DIRECTIONS: Read the records below and report each line in which "distance" occurs.

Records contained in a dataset
════

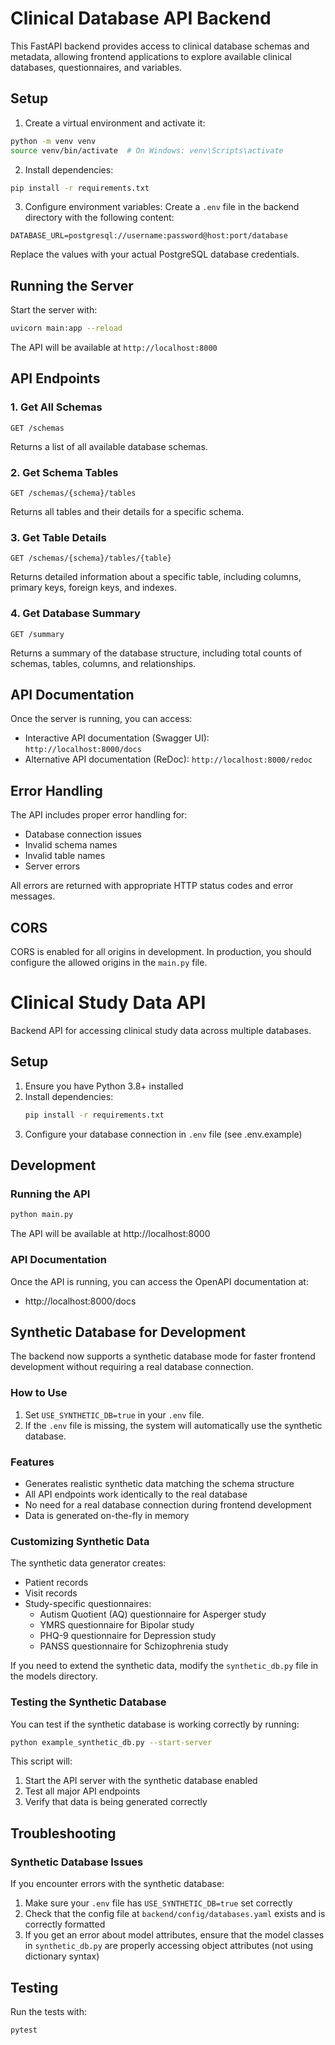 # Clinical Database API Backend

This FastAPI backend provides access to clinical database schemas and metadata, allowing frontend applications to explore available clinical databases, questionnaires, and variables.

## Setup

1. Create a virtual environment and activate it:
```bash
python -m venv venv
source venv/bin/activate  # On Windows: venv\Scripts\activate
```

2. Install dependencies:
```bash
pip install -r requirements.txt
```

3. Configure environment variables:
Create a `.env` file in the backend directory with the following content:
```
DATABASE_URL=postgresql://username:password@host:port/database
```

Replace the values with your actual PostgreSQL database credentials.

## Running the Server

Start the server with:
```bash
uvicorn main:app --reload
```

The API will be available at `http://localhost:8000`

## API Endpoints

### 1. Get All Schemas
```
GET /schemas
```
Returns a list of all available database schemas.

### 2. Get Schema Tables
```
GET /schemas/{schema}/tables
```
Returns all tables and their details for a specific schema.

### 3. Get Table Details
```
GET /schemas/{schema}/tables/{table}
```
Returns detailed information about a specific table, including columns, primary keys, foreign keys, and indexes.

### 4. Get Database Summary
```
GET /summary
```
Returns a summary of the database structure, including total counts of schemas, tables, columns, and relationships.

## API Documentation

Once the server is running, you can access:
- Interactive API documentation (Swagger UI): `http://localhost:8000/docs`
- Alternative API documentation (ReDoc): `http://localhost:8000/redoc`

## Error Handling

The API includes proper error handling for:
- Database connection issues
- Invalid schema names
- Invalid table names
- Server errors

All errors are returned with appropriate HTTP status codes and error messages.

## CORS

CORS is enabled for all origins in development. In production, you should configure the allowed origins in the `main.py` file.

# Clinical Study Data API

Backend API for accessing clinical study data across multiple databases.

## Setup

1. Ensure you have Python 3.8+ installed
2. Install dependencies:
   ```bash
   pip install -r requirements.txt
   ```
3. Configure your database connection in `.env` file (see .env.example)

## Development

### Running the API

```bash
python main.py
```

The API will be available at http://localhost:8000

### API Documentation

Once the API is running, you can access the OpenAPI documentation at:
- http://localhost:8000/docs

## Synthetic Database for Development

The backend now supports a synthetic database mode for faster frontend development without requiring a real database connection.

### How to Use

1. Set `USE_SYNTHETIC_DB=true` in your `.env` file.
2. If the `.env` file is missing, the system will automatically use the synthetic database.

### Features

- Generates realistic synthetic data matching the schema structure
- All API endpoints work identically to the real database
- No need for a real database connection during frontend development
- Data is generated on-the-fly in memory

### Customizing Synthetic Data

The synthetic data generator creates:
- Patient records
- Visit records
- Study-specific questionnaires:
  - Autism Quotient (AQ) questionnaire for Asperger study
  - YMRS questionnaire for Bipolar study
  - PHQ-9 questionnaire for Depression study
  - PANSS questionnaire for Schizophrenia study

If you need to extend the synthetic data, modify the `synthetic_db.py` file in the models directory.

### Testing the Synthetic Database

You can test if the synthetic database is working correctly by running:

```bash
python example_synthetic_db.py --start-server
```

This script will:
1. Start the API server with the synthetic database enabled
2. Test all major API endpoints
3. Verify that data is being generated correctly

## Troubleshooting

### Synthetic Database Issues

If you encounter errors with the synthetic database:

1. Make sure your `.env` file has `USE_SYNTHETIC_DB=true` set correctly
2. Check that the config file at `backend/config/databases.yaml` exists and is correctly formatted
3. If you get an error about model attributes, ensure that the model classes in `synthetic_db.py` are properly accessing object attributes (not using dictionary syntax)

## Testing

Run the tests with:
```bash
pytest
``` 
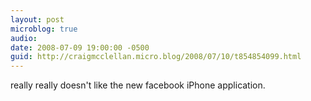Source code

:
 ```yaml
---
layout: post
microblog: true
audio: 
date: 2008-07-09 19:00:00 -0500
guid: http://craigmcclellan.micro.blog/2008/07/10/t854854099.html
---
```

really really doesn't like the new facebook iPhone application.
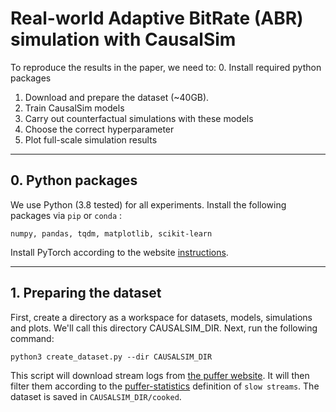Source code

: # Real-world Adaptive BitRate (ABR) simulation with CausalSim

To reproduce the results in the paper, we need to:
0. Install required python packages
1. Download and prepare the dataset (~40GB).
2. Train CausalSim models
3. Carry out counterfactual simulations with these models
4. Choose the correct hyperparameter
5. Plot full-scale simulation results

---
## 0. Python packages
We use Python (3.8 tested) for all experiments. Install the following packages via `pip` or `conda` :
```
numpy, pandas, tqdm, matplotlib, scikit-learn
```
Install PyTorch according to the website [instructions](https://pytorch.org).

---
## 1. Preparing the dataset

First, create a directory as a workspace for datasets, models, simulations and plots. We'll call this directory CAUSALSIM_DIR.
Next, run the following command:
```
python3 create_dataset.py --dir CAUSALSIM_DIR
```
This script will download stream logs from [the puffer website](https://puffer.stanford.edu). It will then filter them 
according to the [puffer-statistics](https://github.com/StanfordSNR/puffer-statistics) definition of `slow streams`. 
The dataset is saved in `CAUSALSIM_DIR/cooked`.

════

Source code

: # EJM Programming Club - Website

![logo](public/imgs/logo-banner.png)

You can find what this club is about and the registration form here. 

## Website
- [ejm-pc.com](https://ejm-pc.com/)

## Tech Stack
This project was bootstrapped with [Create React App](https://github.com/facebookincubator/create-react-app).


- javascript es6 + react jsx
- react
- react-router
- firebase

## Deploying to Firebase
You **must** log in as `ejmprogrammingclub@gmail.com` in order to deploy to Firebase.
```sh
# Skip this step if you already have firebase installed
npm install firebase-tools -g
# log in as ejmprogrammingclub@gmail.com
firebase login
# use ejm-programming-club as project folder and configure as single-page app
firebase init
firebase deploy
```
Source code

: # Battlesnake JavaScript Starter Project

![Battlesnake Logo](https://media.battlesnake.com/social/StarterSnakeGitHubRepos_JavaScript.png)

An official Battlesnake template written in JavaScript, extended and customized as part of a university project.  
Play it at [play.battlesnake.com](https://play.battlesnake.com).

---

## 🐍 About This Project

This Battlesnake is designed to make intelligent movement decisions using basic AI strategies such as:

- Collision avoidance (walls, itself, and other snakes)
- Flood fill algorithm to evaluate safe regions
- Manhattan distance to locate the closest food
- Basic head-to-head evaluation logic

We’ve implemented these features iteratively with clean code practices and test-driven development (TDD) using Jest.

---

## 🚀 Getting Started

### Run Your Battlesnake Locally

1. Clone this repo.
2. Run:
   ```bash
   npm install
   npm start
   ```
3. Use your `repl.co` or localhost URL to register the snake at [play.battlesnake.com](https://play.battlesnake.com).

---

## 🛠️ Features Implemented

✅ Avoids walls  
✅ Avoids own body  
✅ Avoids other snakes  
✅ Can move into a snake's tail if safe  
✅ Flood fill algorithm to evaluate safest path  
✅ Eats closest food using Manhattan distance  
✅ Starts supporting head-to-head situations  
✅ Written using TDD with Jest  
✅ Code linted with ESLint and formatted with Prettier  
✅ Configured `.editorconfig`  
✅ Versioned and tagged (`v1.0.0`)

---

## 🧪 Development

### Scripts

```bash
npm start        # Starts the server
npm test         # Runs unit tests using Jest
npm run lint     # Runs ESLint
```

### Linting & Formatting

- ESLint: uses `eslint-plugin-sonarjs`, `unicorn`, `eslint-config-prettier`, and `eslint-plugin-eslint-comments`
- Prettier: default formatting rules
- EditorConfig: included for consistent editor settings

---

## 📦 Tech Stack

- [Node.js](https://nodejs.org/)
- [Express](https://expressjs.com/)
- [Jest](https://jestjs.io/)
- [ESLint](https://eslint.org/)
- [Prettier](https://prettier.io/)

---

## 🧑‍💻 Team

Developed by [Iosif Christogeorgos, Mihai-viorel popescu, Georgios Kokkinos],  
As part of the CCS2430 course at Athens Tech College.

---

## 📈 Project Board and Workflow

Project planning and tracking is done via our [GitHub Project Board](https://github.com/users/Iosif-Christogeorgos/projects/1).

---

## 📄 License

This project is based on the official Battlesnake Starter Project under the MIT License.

════

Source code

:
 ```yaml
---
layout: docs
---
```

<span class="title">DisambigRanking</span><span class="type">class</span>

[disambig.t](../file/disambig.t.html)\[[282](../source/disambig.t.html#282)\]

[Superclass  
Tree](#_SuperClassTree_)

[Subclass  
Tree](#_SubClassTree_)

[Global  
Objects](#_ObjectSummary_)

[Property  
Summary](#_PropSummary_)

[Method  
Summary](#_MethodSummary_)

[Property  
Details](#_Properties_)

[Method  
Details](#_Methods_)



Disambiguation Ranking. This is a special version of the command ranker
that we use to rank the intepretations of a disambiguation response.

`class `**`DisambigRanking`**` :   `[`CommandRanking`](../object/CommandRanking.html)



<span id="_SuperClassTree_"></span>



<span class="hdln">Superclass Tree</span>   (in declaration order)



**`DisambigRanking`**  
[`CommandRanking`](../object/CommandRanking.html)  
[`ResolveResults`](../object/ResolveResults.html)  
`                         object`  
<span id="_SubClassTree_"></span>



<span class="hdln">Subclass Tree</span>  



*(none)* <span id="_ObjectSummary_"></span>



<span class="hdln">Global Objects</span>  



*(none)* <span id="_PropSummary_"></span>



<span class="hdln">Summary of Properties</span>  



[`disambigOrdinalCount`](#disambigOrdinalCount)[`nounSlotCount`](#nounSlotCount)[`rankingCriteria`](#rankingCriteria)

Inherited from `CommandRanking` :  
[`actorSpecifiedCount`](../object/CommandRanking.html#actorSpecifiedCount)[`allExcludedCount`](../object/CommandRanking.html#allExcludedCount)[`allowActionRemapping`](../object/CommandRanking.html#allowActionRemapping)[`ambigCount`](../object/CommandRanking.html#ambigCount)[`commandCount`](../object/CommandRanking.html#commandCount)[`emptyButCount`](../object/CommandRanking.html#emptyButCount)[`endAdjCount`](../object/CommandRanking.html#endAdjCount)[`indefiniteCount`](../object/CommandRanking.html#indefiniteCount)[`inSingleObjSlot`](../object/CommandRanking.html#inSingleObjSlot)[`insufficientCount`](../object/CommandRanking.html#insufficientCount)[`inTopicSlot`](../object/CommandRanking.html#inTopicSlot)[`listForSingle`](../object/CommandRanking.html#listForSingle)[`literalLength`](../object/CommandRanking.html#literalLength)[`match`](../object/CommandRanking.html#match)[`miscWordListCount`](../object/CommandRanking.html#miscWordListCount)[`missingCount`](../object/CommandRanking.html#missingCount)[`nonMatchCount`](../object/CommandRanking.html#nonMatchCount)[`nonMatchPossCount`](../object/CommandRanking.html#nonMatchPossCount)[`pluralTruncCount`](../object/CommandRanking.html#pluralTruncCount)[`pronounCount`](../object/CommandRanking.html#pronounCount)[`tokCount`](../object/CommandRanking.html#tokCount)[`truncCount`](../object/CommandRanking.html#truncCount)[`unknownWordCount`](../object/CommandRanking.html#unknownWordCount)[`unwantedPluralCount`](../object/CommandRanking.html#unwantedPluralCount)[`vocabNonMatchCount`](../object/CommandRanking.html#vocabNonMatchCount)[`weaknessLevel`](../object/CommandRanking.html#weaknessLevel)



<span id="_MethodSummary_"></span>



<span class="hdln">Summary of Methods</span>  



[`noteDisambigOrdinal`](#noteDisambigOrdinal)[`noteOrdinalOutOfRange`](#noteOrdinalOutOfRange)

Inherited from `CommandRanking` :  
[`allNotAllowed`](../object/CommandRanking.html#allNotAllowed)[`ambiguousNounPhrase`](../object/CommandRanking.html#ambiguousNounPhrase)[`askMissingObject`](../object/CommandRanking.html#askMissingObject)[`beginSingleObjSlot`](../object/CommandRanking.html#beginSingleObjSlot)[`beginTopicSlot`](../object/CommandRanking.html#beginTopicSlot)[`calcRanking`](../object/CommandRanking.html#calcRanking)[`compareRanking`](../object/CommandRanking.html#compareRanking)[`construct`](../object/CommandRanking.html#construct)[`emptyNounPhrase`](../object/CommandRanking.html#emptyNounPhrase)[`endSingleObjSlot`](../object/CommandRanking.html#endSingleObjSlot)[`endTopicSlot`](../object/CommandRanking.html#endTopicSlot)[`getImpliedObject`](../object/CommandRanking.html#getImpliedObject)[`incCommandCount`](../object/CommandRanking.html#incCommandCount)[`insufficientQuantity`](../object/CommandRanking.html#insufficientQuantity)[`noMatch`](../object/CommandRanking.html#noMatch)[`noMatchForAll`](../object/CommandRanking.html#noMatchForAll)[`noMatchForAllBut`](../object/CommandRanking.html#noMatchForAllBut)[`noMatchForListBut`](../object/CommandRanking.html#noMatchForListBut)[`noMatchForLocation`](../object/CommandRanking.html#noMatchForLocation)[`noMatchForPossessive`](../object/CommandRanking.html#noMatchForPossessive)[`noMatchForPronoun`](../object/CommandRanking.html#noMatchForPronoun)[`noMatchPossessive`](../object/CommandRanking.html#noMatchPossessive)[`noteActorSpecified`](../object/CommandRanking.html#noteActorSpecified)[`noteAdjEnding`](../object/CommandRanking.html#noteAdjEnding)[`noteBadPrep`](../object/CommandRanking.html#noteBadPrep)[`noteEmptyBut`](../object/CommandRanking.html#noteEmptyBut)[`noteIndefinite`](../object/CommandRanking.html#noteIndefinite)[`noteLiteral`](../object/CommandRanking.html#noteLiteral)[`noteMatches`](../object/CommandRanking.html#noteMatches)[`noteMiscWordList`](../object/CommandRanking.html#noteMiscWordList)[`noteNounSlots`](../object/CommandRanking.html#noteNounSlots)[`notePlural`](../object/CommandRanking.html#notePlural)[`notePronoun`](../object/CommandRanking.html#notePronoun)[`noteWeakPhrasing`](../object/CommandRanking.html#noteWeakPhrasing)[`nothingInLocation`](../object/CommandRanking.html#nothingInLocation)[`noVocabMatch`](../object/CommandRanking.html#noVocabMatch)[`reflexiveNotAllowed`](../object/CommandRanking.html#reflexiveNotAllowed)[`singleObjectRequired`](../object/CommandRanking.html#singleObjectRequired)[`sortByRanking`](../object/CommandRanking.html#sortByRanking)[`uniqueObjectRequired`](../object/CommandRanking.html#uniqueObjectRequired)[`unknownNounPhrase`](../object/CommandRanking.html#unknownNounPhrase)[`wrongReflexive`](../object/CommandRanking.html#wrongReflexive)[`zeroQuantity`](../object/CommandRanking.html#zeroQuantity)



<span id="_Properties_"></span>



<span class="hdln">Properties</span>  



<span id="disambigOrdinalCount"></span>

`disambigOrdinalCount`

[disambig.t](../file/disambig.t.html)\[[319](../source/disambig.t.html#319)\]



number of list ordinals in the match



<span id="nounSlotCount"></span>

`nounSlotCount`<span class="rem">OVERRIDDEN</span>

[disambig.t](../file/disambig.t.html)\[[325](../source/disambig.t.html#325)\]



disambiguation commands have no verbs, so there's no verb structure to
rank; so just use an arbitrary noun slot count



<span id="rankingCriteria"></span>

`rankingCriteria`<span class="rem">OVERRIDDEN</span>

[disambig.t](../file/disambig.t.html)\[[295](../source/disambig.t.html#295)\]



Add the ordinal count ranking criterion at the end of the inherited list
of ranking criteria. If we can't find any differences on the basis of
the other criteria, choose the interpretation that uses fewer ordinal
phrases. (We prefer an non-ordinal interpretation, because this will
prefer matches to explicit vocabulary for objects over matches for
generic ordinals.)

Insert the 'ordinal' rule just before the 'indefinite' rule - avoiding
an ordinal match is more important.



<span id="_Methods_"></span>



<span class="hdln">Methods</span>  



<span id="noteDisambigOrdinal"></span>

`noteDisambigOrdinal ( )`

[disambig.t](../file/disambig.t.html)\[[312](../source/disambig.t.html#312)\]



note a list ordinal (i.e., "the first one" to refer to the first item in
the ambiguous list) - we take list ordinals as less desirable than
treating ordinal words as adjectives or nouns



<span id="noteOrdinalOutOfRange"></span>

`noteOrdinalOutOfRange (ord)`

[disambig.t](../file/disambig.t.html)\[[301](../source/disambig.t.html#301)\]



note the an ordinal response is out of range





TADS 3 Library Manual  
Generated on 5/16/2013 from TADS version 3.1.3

════

THE ANSWER:
- Manhattan distance to locate the closest food
✅ Eats closest food using Manhattan distance  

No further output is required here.